Lanzmann & Shoah
I had the privilege to catch Shoah at the National Museum of Singapore, a film that deals with the Holocaust, and of which, it spends a massive 9.5 hours bringing to life the exact details of what happened in extermination camps during the German occupation of Eastern Europe in the early forties. For a film like Shoah, it is very difficult to give a rating, neither does it demand one. What Lanzmann has achieved here cannot be equated to a number that falls on a scale that determines whether a film is good or bad. Thus, I will leave Shoah unrated.
Shoah is categorized into the documentary genre, but it is unfair or even inaccurate to do so. Lanzmann has said that his film cannot be construed as a documentary because it does not contain actual footage of the Holocaust. When asked in a Q&A session with him, he explained that no single photograph (let alone, a video footage) of the Holocaust has ever been captured. Even if so, the Nazis would have burned all of them. Therefore, what remains as “evidence” of the torture and extermination of the Jews can only be found trapped in the memory of survivors and eyewitnesses.

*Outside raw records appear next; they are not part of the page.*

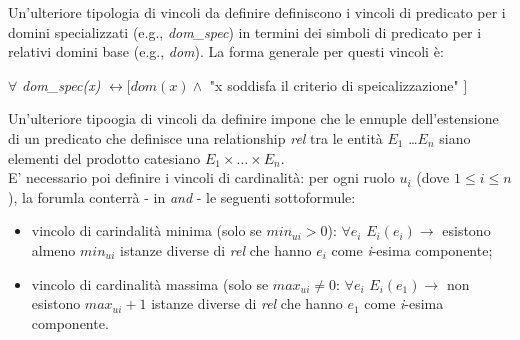 Un'ulteriore tipologia di vincoli da definire definiscono i vincoli di predicato per i domini specializzati (e.g., \textit{dom\_spec}) in termini dei simboli di predicato per i relativi domini base (e.g., \textit{dom}). La forma generale per questi vincoli è:
\begin{center}
	$\forall$ \textit{dom\_spec(x)} $\leftrightarrow [dom(x) \wedge $ "x soddisfa il criterio di speicalizzazione" $]$
\end{center}
Un'ulteriore tipoogia di vincoli da definire impone che le ennuple dell'estensione di un predicato che definisce una relationship \textit{rel} tra le entità $E_1$ \ldots $E_n$ siano elementi del prodotto catesiano $E_1 \times \ldots \times E_n$. \\
E' necessario poi definire i vincoli di cardinalità: per ogni ruolo $u_i$ (dove $1 \leq i \leq n$), la forumla conterrà - in \textit{and} - le seguenti sottoformule:
\begin{itemize}
	\item vincolo di carindalità minima (solo se $min_{ui} > 0$): $\forall e_i$ $E_i(e_i) \rightarrow $ esistono almeno $min_{ui}$ istanze diverse di \textit{rel} che hanno $e_i$ come \textit{i}-esima componente;
	\item vincolo di cardinalità massima (solo se $max_{ui} \neq 0$: $\forall e_i$ $E_i(e_1) \rightarrow $ non esistono $max_{ui}+1$ istanze diverse di \textit{rel} che hanno $e_1$ come \textit{i}-esima componente.
\end{itemize}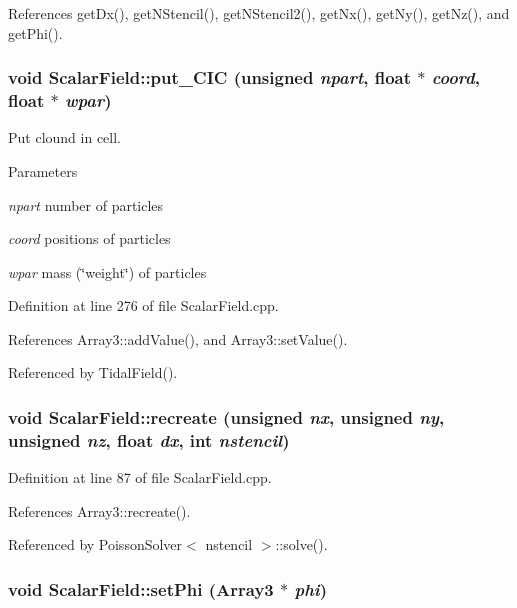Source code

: References getDx(), getNStencil(), getNStencil2(), getNx(), getNy(), getNz(), and getPhi().

\subsubsection[{put\_\-CIC}]{\setlength{\rightskip}{0pt plus 5cm}void ScalarField::put\_\-CIC (unsigned {\em npart}, \/  float $\ast$ {\em coord}, \/  float $\ast$ {\em wpar})}\label{classScalarField_a75b8402bd2b6d403c9b624a2f122bca9}


Put clound in cell. 


\begin{DoxyParams}{Parameters}
\item[{\em npart}]number of particles \item[{\em coord}]positions of particles \item[{\em wpar}]mass (\char`\"{}weight\char`\"{}) of particles \end{DoxyParams}


Definition at line 276 of file ScalarField.cpp.



References Array3::addValue(), and Array3::setValue().



Referenced by TidalField().

\subsubsection[{recreate}]{\setlength{\rightskip}{0pt plus 5cm}void ScalarField::recreate (unsigned {\em nx}, \/  unsigned {\em ny}, \/  unsigned {\em nz}, \/  float {\em dx}, \/  int {\em nstencil})}\label{classScalarField_a84c4451b7ba5dbdb57267ec575f8fa86}


Definition at line 87 of file ScalarField.cpp.



References Array3::recreate().



Referenced by PoissonSolver$<$ nstencil $>$::solve().

\subsubsection[{setPhi}]{\setlength{\rightskip}{0pt plus 5cm}void ScalarField::setPhi ({\bf Array3} $\ast$ {\em phi})}\label{classScalarField_af2cc37199c70deb64889b493b90a6d13}


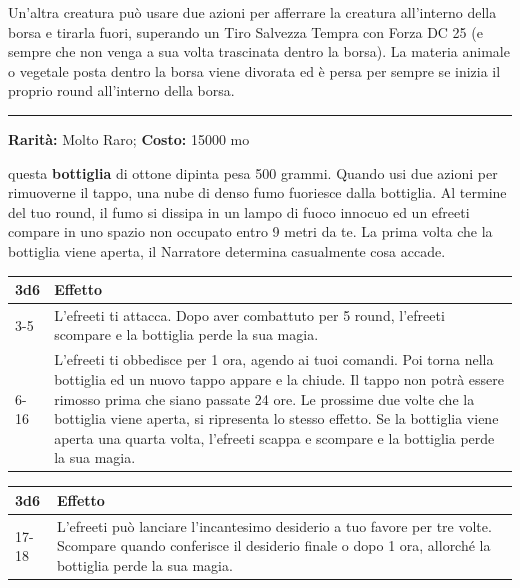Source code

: \begin{multicols}{2}
Un'altra creatura può usare due azioni per afferrare la creatura all'interno della borsa e tirarla fuori, superando un Tiro Salvezza Tempra con Forza DC 25 (e sempre che non venga a sua volta trascinata dentro la borsa). La materia animale o vegetale posta dentro la borsa viene divorata ed è persa per sempre se inizia il proprio round all'interno della borsa.

\smallskip\noindent\rule{\linewidth}{2pt}  \hypertarget{Bottigliadell'Efreeti}{}\medskip{}\noindent\label{Bottigliadell'Efreeti}

\textbf{Rarità:} Molto Raro; \textbf{Costo:} 15000 mo

questa \textbf{bottiglia} di ottone dipinta pesa 500 grammi. Quando usi due azioni per rimuoverne il tappo, una nube di denso fumo fuoriesce dalla bottiglia. Al termine del tuo round, il fumo si dissipa in un lampo di fuoco innocuo ed un efreeti compare in uno spazio non occupato entro 9 metri da te. La prima volta che la bottiglia viene aperta, il Narratore determina casualmente cosa accade.

\medskip

\begin{tabularx}{0.45\textwidth}{lX}
\textbf{3d6} &\textbf{Effetto}\\
\hline
3-5 & L'efreeti ti attacca. Dopo aver combattuto per 5 round, l'efreeti scompare e la bottiglia perde la sua magia.\\
6-16 &L'efreeti ti obbedisce per 1 ora, agendo ai tuoi comandi. Poi torna nella bottiglia ed un nuovo tappo appare e la chiude. Il tappo non potrà essere rimosso prima che siano passate 24 ore. Le prossime due volte che la bottiglia viene aperta, si ripresenta lo stesso effetto. Se la bottiglia viene aperta una quarta volta, l'efreeti scappa e scompare e la bottiglia perde la sua magia.\\
\end{tabularx}
\begin{tabularx}{0.45\textwidth}{lX}
\textbf{3d6} &\textbf{Effetto}\\
\hline
17-18 & L'efreeti può lanciare l'incantesimo desiderio a tuo favore per tre volte. Scompare quando conferisce il desiderio finale o dopo 1 ora, allorché la bottiglia perde la sua magia.
\end{tabularx}



\end{multicols}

Shoah is made up of interviews of survivors, eyewitnesses, and bystanders who witnessed the atrocities committed by the Nazis. Lanzmann also interviewed former Nazis (with a hidden camera) who were present at the extermination camps, but according to them, did not partake directly in the mass murdering of the Jews. A historian is also interviewed who offers an in-depth analysis of specific events occurred during the Holocaust and sets it in the context of human history, in particular, Jewish history.
Absence of Presence
Lanzmann spent more than a decade recording these testimonies on film, of which nearly half of it was devoted to the film’s editing. By refusing archival footage, and instead, focusing on the shooting of present day sites of mass murder while recounts of the extermination camps by the abovementioned interviewees act as oral accompaniment, Lanzmann has firmly situated “the past into the present”, and has unprecedentedly “captured the presence of the Holocaust through its absence”.
Jean-Michel Frodon in his short write-up on Shoah echoes my observation. He comments that Lanzmann has “managed to achieve what one might call the essence of cinema: the highest degree of presence through a total absence. Absence of the millions of dead, of the past, of any evidence of remains, carefully eliminated by the murderers, of visual or audio archives.” (2007). This is what makes Shoah an indescribably powerful film; its power stems not from the presence of the voice of the present – the chilling testimonies of the eyewitnesses as recorded by Lanzmann – but from the absence of the voice of the past.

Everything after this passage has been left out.